The answer must consist of every line below containing "极承魔域RPG".

** Opening Entries supplied block **

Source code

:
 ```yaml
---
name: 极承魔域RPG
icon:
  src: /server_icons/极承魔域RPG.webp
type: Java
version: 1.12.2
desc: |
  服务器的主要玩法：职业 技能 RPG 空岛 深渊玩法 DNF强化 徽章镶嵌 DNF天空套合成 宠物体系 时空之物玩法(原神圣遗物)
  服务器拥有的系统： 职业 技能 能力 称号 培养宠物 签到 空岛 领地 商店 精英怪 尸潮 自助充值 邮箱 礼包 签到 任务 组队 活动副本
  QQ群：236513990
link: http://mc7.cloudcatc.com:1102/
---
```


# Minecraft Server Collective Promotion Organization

** Closing Entries supplied block **

* **Solution to the exercise**
name: 极承魔域RPG
  src: /server_icons/极承魔域RPG.webp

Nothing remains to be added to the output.